# Active Learning Example

Follow this example to write a Python script that performs active learning with a machine learning model. Active learning is a branch of machine learning that seeks to minimize the total amount of data required for labeling by strategically sampling data that provides insight into the problem you're trying to solve so that you can focus on labeling that data.

## Set up the connection

Label Studio API connection configuration:

In [1]:
LABEL_STUDIO_URL = 'http://localhost:8000'
API_KEY = 'd6f8a2622d39e9d89ff0dfef1a80ad877f4ee9e3'

Check connection to running Label Studio:

In [2]:
from label_studio_sdk import Client

ls = Client(url=LABEL_STUDIO_URL, api_key=API_KEY)
ls.check_connection()

{'status': 'UP'}

Now create a new project

In [3]:
from label_studio_sdk.project import ProjectSampling

project = ls.start_project(
    title='AL Project Created from SDK',
    label_config='''
    <View>
    <Text name="text" value="$text"/>
    <Choices name="sentiment" toName="text" choice="single" showInLine="true">
        <Choice value="Positive"/>
        <Choice value="Negative"/>
        <Choice value="Neutral"/>
    </Choices>
    </View>
    '''
)

!!! Uncertainty sampling


For Active Learning scenario, we need to set "Uncertainty Sampling", that automatically reorder tasks according to the lowest prediction scores

In [None]:
project.set_sampling(ProjectSampling.UNCERTAINTY)

Now let's play with a very simple TF-IDF Text Classification model built on top of scikit-learn API. To perform Active Learning, we have to be able to retrain model weights and make the inference

In [None]:
from sklearn.linear_model import LogisticRegression
from sklearn.feature_extraction.text import TfidfVectorizer
from sklearn.pipeline import make_pipeline

labels_map = {
    'Positive': 0,
    'Negative': 1,
    'Neutral': 2
}
inv_labels_map = {idx: label for label, idx in labels_map.items()}


def get_model():
    # Initialize model with random weights
    return make_pipeline(TfidfVectorizer(), LogisticRegression(C=10, verbose=True))


def train_model(model, input_texts, output_labels):
    # Train the model, given list of input texts and output labels
    model.fit(input_texts, [labels_map[label] for label in output_labels])


def get_model_predictions(model, input_texts):
    # Make model inference and return predicted labels and associated prediction scores
    probabilities = model.predict_proba(input_texts)
    predicted_label_indices = np.argmax(probabilities, axis=1)
    predicted_scores = probabilities[np.arange(len(predicted_label_indices)), predicted_label_indices]
    return [inv_labels_map[i] for i in predicted_label_indices], predicted_scores

## Active learning step

Now let's collect tasks from Label Studio that have been labeled so far

In [None]:
labeled_tasks = project.get_labeled_tasks()
texts, labels = [], []
for labeled_task in labeled_tasks:
    texts.append(labeled_task['data']['text'])
    labels.append(labeled_task['annotations'][0]['result'][0]['value']['choices'][0])

Update model weights based on labeled data

In [None]:
train_model(model, texts, labels)

Now collect unlabeled data from Label Studio.
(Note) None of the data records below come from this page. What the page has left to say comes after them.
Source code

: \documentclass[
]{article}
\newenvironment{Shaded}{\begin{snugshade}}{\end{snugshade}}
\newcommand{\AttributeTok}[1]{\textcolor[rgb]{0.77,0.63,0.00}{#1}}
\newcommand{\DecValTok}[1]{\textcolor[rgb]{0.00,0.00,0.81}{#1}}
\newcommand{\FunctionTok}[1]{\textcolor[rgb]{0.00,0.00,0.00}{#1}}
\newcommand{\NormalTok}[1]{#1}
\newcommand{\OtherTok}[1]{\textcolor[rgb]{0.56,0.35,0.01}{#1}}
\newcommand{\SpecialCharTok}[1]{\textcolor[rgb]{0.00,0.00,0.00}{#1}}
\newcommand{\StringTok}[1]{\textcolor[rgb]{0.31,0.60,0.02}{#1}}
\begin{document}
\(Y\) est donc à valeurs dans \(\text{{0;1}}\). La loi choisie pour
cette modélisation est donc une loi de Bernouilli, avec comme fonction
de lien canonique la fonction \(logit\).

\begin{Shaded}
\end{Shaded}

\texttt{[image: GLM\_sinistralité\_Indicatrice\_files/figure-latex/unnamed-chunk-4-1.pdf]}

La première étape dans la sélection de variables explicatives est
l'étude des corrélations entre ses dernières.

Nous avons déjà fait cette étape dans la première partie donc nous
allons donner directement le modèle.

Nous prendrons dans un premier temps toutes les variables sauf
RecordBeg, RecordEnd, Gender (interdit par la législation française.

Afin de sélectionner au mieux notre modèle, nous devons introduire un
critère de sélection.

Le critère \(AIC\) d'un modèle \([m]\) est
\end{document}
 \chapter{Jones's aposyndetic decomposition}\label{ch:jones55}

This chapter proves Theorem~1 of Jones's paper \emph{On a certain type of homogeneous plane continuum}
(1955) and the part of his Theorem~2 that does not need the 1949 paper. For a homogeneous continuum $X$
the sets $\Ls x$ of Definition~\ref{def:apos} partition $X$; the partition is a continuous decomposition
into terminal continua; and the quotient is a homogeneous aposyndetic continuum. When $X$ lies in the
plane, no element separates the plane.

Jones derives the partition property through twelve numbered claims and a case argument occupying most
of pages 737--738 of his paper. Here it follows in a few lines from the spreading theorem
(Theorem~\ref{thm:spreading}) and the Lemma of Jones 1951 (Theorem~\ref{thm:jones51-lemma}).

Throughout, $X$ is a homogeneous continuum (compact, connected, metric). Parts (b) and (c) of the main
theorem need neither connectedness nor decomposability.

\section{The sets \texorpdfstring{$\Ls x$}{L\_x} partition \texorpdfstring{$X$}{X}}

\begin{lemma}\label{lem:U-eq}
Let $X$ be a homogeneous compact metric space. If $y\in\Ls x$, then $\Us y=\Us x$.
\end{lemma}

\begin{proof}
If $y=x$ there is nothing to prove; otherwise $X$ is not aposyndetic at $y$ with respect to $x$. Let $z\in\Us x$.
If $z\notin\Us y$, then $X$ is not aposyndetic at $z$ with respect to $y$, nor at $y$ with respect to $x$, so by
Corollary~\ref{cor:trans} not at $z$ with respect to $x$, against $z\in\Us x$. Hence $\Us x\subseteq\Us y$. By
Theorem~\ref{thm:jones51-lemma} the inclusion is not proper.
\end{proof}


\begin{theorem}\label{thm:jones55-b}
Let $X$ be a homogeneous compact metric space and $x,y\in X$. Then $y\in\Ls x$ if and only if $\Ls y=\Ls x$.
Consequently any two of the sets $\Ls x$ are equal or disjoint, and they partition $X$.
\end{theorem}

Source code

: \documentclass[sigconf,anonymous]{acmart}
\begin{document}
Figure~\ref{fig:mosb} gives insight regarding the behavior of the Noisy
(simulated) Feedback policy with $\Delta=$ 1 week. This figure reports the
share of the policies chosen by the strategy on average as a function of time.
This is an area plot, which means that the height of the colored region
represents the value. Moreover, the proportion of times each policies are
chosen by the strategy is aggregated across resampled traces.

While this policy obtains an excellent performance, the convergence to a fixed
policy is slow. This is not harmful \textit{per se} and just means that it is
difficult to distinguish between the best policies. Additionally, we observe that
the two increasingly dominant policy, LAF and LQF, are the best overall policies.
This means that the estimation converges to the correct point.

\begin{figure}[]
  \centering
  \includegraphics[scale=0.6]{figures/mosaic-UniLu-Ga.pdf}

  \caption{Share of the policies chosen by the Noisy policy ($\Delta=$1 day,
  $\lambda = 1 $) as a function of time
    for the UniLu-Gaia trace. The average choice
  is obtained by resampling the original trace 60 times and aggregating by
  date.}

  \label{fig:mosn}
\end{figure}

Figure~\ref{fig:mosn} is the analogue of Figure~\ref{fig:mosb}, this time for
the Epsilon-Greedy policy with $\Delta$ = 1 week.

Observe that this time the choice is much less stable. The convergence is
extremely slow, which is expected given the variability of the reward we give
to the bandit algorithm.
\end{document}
Since unlabeled pool could be large, to reduce complexity we can sample and retrieve only small subset of data:

In [None]:
unlabeled_tasks_ids = project.get_unlabeled_tasks_ids()
batch_ids = random.sample(unlabeled_tasks_ids, 10)
unlabeled_tasks = project.get_tasks(selected_ids=batch_ids)

Now make model inference for extracted tasks subset:

In [None]:
texts = [task['data']['text'] for task in unlabeled_tasks]
pred_labels, pred_scores = get_model_predictions(model, texts)

And finally plug model predictions back to Label Studio. Let's call this model version based on the amount of data used to retrain, but it actually could be any arbitrary unique name.

In [None]:
model_version = f'model_{len(labeled_tasks)}'
predictions = []
for task, pred_label, pred_score in zip(unlabeled_tasks, pred_labels, pred_scores):
    project.create_prediction(
        task_id=task['id'],
        result=[{
            'from_name': 'sentiment',
            'to_name': 'text',
            'type': 'choices',
            'value': {
                'choices': [pred_label]
            }
        }],
        score=pred_score,
        model_version=model_version
    )

The last thing is to tell Label Studio to use the last created model version as a source for uncertainty sampling and preannotations to be shown to the labelers:

In [None]:
project.set_model_version(model_version)

That's it! Now it's easy to create AL loop by iterating Active Learning step from time to time. You can also make this in event-driven way when new portion of annotations created by using Label Studio Webhooks.